SOURCE: slp3D

October 25, 2006 07:15 ET

REMINDER: ORLive Presents: MRI-Guided Brain Tumor Removal With Cortical Mapping

Children's Intraoperative MRI System Is the 1st and Only System of Its Kind in a Pediatric Hospital

Live Webcast: From Children's Hospital Boston: October 25, 2006 at 1:00 PM EDT (17:00 UTC)

BOSTON, MA -- (MARKET WIRE) -- October 25, 2006 -- Neurosurgeons at Children's Hospital Boston will perform MRI-guided brain tumor removal with cortical mapping on a 13-year-old during live Webcast on www.or-live.com

On Wednesday, Oct. 25, at 1:00 p.m. EDT, neurosurgeons at Children's Hospital Boston will remove a brain tumor employing functional mapping of the cortex on a 13-year-old pediatric patient during a live Webcast. Children's hosts three to four Webcasts annually to showcase its pioneering care and technology to specialists and referring physicians around the world, and to educate consumers on the latest and most innovative medical treatments available.

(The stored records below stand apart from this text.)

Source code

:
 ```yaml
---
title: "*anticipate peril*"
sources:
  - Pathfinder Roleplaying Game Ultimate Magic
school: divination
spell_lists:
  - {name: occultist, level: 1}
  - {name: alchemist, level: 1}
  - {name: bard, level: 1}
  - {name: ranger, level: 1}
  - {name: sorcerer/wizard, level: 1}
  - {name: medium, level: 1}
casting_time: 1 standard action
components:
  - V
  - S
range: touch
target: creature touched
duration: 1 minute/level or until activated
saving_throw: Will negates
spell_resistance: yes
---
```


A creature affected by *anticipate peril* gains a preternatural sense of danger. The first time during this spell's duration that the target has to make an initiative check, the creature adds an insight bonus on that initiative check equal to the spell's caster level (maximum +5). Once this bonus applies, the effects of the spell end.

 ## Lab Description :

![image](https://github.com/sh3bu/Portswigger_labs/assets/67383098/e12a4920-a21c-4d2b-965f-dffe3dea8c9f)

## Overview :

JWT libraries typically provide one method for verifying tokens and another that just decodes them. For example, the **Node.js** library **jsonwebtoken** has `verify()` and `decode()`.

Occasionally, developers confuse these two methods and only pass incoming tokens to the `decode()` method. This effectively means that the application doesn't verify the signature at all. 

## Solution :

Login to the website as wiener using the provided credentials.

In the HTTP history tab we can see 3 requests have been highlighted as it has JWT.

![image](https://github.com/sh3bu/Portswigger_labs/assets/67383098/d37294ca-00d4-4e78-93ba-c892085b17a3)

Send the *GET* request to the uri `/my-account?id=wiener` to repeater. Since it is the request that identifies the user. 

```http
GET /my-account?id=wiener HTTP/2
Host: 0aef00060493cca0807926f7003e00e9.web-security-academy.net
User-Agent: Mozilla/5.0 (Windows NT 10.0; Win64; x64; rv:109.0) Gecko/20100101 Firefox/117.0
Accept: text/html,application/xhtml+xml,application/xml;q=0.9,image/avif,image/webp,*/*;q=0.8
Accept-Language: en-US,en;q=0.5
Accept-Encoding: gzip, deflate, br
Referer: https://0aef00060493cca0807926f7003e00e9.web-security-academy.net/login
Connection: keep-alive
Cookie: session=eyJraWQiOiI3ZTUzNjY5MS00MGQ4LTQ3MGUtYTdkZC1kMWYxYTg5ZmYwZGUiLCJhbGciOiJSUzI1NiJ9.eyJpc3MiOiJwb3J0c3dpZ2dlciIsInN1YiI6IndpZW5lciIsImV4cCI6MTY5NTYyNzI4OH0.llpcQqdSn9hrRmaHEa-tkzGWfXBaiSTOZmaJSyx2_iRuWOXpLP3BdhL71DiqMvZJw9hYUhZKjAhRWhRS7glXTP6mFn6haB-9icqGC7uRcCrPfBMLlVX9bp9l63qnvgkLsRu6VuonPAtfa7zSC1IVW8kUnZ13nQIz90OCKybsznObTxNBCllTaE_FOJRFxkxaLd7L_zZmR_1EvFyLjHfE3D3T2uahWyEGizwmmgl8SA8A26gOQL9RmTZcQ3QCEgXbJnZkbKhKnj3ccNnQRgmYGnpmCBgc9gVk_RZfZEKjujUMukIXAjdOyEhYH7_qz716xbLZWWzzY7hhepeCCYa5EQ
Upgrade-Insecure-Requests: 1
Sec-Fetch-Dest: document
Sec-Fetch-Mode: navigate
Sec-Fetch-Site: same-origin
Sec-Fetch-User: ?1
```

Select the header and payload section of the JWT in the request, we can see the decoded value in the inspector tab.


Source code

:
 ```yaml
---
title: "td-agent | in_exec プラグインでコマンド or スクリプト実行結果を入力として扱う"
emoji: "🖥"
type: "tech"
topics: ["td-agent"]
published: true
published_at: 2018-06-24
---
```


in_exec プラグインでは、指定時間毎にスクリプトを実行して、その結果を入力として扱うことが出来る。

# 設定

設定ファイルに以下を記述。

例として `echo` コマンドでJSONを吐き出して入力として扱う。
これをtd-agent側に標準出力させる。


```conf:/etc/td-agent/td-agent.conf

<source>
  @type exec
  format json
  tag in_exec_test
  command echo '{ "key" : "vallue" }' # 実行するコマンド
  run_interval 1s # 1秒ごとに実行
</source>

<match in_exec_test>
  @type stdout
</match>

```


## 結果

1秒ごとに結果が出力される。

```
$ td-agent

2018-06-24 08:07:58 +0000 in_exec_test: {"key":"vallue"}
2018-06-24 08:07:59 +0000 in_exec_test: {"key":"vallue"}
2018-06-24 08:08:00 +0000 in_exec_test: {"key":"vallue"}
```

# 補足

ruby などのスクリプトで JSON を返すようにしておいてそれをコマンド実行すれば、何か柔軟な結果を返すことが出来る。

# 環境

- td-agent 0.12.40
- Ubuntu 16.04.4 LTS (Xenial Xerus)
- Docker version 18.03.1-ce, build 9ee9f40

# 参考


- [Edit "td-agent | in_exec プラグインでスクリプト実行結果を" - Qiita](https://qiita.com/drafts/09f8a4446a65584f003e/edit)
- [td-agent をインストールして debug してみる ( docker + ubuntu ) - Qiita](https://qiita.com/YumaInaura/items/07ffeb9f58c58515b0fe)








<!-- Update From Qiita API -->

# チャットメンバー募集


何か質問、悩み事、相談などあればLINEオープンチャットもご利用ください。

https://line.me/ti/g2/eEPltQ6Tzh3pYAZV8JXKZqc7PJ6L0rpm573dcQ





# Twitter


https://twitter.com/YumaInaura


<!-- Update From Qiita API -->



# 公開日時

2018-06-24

The Webcast will feature Children's intraoperative MRI system, known as the MR-OR, the first and only system of its kind at a pediatric hospital in the country. Developed by IMRIS, the iSPACE surgical imaging suite captures digital images through a unique, ceiling-mounted, movable MRI scanner that can be used to take high-resolution, real-time patient scans before, during and after a surgical procedure. This advanced technology allows surgeons to determine the extent of a tumor while the patient is undergoing surgery to ensure its accurate removal.

"Unlike other intraoperative MR machines, the mobile MRI lets surgeons use their usual metal surgical tools because the unit is moved into the shielded garage when surgeons are operating," says Joseph R. Madsen, MD, a neurosurgeon in the Department of Neurosurgery at Children's Hospital Boston and associate professor of Surgery at Harvard Medical School.

Dr. Madsen will operate on a patient with oligodendroglioma, a low-grade tumor arising from glial cells in the central nervous system. The tumor lies near motor and sensory areas of the brain, which will require electrocorticography and physiological tests to map the normal brain around the tumor before the surgery. Once the mapping has been completed, Dr. Madsen will then perform a microsurgical resection of the tumor.

Brain tumors are the most common solid tumors in children -- approximately 1,800 are diagnosed in the United States each year. Today, more than half of all children diagnosed with a brain tumor will be cured of the disease. The most effective form of treatment is the surgical removal of all or part of the tumor without jeopardizing any of the brain's critical functions. In order to decide which areas of the tumor can safely be removed, neurosurgeons use the technique of brain mapping.

"The cutting edge of neurosurgery is to identify and remove as much of the undesirable pathologically damaging brain tissue without disturbing the functioning areas of the brain," says Dr. Madsen. "Through the use of physiological mapping and the MR-OR, we are able to achieve this and assure our patients the best possible surgical outcomes."